Return exactly the lines of the records below, starting at the line that contains "Once again, if" and ending at the line that contains "<b>- .NET Framework 4.7</b>", with both of those lines kept.

> **Collected data entries**
►

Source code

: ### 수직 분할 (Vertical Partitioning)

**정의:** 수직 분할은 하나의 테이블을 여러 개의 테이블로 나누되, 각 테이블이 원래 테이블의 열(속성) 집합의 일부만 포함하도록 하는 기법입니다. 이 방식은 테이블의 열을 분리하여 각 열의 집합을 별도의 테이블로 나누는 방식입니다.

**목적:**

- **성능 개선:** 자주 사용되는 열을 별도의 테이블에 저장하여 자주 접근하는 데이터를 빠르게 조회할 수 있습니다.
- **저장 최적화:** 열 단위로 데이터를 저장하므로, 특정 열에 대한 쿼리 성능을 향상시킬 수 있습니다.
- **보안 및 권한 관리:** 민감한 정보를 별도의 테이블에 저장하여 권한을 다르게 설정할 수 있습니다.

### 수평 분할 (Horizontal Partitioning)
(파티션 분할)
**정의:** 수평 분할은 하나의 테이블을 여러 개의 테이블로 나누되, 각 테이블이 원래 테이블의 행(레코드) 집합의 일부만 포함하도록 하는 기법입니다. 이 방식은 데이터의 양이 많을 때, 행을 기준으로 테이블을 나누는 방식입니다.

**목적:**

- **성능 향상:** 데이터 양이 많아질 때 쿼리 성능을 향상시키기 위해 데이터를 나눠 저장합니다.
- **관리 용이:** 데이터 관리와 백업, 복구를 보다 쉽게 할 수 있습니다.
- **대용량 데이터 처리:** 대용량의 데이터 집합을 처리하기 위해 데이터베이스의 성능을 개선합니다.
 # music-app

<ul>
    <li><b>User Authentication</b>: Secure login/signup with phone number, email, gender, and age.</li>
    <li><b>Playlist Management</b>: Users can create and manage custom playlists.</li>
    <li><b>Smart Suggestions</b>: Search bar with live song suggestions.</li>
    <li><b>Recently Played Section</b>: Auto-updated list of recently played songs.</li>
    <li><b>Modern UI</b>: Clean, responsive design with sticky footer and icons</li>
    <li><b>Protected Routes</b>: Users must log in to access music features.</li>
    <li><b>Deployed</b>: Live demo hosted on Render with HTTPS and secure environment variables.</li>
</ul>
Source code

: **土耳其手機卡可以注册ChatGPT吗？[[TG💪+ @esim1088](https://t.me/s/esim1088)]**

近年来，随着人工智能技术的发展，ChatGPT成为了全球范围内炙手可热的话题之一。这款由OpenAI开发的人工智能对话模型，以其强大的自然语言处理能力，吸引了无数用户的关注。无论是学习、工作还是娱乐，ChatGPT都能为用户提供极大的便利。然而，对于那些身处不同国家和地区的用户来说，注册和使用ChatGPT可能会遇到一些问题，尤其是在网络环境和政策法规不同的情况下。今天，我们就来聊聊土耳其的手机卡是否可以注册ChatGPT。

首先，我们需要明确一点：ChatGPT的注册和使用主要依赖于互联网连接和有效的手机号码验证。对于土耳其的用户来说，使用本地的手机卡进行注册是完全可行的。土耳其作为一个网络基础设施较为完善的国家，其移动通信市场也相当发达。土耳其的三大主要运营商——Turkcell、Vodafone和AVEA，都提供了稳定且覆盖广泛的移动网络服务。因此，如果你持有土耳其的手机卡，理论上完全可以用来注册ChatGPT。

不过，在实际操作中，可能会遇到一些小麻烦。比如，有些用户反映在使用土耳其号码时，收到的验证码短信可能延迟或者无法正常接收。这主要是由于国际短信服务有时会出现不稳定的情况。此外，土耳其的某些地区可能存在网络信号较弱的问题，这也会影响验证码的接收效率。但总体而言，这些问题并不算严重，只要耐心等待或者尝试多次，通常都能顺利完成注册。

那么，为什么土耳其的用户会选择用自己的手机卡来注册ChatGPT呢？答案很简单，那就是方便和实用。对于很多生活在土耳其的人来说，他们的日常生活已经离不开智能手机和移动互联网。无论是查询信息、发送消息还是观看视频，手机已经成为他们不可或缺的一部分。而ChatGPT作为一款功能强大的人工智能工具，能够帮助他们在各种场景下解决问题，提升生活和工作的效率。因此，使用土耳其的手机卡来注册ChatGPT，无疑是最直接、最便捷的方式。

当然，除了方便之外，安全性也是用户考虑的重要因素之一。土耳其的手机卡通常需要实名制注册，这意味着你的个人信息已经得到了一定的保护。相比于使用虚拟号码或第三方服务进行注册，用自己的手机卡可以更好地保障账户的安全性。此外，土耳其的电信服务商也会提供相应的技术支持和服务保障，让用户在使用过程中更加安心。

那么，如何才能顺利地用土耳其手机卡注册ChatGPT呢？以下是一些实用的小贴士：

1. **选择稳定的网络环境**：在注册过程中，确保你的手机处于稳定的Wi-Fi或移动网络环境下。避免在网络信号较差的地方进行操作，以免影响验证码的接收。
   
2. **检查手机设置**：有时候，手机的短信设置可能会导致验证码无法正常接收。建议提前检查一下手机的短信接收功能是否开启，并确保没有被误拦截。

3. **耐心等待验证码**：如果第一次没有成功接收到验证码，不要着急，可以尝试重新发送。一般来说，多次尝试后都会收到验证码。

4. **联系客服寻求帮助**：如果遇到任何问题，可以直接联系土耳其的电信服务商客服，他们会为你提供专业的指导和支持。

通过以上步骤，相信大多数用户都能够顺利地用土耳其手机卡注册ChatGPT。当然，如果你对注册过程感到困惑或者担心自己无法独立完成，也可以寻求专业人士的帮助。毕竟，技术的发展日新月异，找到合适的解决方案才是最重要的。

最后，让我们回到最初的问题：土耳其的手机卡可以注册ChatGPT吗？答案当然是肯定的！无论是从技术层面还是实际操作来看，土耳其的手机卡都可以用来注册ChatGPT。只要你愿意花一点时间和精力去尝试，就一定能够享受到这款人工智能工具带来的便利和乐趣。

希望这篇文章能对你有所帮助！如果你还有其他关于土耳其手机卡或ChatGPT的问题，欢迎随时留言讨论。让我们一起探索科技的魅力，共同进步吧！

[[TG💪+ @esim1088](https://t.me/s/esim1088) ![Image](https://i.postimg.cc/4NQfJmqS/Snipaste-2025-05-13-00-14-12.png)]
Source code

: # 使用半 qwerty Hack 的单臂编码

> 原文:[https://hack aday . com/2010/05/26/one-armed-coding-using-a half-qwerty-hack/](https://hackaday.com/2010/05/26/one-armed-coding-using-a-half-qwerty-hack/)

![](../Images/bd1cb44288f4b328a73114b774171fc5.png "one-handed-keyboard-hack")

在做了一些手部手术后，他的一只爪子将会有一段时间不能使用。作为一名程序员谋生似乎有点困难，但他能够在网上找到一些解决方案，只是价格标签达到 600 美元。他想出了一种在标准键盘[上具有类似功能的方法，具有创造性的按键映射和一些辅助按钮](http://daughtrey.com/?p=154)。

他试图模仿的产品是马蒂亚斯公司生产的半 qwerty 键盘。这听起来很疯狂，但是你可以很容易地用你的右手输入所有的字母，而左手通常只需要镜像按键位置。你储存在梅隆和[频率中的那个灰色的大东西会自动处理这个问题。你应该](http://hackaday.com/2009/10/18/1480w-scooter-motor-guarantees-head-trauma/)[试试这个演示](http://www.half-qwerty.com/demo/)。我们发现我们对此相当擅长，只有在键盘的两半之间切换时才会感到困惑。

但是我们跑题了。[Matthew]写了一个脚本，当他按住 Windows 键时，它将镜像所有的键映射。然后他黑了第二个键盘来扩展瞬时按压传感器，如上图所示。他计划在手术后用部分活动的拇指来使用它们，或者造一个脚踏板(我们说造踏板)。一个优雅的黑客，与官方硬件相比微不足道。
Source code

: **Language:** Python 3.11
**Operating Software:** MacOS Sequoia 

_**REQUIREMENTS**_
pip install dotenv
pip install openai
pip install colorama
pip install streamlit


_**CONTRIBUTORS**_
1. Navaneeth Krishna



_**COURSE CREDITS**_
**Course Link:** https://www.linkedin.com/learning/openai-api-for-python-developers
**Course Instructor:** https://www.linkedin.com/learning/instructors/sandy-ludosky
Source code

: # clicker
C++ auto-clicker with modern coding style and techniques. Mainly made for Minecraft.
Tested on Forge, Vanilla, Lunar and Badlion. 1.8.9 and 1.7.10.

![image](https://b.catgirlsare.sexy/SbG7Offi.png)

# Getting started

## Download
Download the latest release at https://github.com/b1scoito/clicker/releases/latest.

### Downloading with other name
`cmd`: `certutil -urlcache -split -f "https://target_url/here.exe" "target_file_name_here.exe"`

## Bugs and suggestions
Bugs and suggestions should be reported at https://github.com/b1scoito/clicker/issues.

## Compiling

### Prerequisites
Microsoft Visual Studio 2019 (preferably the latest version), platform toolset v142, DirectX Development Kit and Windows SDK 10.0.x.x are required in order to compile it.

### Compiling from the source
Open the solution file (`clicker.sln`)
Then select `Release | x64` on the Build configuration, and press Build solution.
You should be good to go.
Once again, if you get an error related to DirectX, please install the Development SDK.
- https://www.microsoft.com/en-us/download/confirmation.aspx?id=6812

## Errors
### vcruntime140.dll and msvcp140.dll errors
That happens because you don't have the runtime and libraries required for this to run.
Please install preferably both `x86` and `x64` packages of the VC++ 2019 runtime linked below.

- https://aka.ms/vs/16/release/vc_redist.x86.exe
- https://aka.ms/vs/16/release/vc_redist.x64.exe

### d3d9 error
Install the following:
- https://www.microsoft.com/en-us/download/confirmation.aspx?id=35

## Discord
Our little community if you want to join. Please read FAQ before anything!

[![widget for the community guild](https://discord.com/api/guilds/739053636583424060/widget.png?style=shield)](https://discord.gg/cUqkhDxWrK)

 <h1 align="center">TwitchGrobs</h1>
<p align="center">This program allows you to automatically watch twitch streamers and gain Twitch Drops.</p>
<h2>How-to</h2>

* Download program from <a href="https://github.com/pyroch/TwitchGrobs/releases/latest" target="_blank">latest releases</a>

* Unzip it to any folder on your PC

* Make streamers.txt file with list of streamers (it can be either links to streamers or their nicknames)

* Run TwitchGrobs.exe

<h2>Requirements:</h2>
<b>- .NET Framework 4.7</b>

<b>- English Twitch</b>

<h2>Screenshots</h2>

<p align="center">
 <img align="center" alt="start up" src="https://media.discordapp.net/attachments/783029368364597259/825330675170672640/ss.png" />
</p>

◄

> **Your solution**
Once again, if you get an error related to DirectX, please install the Development SDK.
- https://www.microsoft.com/en-us/download/confirmation.aspx?id=6812

## Errors
### vcruntime140.dll and msvcp140.dll errors
That happens because you don't have the runtime and libraries required for this to run.
Please install preferably both `x86` and `x64` packages of the VC++ 2019 runtime linked below.

- https://aka.ms/vs/16/release/vc_redist.x86.exe
- https://aka.ms/vs/16/release/vc_redist.x64.exe

### d3d9 error
Install the following:
- https://www.microsoft.com/en-us/download/confirmation.aspx?id=35

## Discord
Our little community if you want to join. Please read FAQ before anything!

[![widget for the community guild](https://discord.com/api/guilds/739053636583424060/widget.png?style=shield)](https://discord.gg/cUqkhDxWrK)

 <h1 align="center">TwitchGrobs</h1>
<p align="center">This program allows you to automatically watch twitch streamers and gain Twitch Drops.</p>
<h2>How-to</h2>

* Download program from <a href="https://github.com/pyroch/TwitchGrobs/releases/latest" target="_blank">latest releases</a>

* Unzip it to any folder on your PC

* Make streamers.txt file with list of streamers (it can be either links to streamers or their nicknames)

* Run TwitchGrobs.exe

<h2>Requirements:</h2>
<b>- .NET Framework 4.7</b>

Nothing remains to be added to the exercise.